Keesokan harinya, Pukul 06.30 pagi.

“Bang Kevin sama bunda kemana ya? Kok belum dateng.” Alfin duduk di atas motornya di depan kos, masih menunggu bunda dan abangnya.

“Gue pergi sekolah dulu aja deh, 20 menit lagi bel bunyi.” Alfin langsung menggas motornya menuju ke sekolah.

Alfin turun dari motornya dan pergi ke kelasnya, IX A. Seperti biasanya Alfin anteng di kelas, memperhatikan pelajaran.
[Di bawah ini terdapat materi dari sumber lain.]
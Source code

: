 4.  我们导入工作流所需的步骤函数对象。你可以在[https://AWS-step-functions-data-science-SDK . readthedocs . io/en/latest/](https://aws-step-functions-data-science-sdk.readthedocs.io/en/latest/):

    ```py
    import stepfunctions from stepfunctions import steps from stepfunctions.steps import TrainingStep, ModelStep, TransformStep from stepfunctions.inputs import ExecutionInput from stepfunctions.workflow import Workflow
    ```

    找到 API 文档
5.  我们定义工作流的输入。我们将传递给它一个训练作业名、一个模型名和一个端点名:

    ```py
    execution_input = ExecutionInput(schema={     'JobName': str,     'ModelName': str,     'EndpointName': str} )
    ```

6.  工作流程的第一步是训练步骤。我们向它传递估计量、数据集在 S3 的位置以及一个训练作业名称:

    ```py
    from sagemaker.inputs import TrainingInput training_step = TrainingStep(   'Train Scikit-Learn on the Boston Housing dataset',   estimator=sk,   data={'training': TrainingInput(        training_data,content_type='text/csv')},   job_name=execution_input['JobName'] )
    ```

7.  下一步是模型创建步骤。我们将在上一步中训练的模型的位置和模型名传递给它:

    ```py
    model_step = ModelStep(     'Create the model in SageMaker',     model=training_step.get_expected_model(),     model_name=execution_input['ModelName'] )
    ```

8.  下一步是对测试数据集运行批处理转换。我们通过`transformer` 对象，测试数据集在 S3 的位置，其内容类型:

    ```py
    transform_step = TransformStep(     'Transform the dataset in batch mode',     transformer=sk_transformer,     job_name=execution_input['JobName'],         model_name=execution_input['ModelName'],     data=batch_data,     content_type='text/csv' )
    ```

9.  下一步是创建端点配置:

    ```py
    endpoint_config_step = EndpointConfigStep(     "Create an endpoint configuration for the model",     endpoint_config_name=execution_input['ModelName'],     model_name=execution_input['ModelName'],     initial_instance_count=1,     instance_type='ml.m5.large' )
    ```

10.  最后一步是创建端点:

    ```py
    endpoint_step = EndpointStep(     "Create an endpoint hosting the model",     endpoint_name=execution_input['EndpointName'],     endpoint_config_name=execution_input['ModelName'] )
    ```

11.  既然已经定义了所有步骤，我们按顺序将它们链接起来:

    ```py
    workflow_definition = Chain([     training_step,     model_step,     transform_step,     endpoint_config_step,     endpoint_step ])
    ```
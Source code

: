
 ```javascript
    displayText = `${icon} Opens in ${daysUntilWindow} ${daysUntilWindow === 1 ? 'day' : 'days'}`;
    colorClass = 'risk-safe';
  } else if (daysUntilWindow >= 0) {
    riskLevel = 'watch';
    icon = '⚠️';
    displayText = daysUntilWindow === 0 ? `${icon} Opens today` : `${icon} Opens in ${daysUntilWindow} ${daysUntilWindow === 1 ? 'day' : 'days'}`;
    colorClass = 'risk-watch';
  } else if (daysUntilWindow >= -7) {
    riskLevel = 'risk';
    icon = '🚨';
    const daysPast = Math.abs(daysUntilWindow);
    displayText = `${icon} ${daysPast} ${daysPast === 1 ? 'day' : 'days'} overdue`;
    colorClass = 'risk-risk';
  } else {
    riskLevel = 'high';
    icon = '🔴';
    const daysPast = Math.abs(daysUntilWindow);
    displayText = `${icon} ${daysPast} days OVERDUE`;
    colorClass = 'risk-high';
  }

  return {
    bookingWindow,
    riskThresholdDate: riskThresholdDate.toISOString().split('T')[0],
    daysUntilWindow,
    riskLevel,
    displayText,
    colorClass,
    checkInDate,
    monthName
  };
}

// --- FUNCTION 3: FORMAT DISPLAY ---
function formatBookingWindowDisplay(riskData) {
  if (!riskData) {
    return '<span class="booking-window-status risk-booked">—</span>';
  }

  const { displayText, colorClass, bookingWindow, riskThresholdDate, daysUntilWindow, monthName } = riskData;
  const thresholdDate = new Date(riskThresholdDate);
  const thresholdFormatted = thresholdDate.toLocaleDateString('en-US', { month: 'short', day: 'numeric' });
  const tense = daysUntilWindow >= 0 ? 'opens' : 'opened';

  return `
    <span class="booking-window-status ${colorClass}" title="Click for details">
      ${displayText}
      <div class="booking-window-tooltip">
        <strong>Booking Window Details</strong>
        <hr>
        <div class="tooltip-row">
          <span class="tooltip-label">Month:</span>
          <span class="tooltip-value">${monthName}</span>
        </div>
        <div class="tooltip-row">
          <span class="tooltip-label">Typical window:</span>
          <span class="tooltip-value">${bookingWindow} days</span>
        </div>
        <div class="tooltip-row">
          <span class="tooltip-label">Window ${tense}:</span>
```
Kegiatan Alfin setiap hari hanya Sekolah, belajar, kerja dan menemui bunda di cafe.

Setelah bel pulang berbunyi, Alfin memasukkan alat tulis nya ke dalam tas dan langsung pergi ke cafe.

“Bunda,” Alfin memeluk Diana saat melihat bunda nya menunggu di depan cafe.

“Bunda kok nangis?” dahi Alfin menyerngit heran.

“Bunda berantem sama ayah, jadi bunda dan Kevin mau pergi ke tempat yang jauh dari ayah.”

“Jangan!”

“Kamu di sini aja, jagain ayah.”

“Nggak mau, ayah sering mukulin Alfin.”

“Kamu sayang bunda kan?” Alfin mengangguk.

“Jagain ayah ya, bunda mohon.” Bunda menangis.

“Bunda jangan nangis! Iya Alfin jagain ayah di sini.” Alfin memeluk Diana.
_____

Sekarang Diana dan Kevin sudah pindah ke luar kota.

Pukul 15.00 sore.

Alfin sudah berada di depan gerbang rumah Putra, suasana rumah yang dingin membuat Alfin takut untuk masuk.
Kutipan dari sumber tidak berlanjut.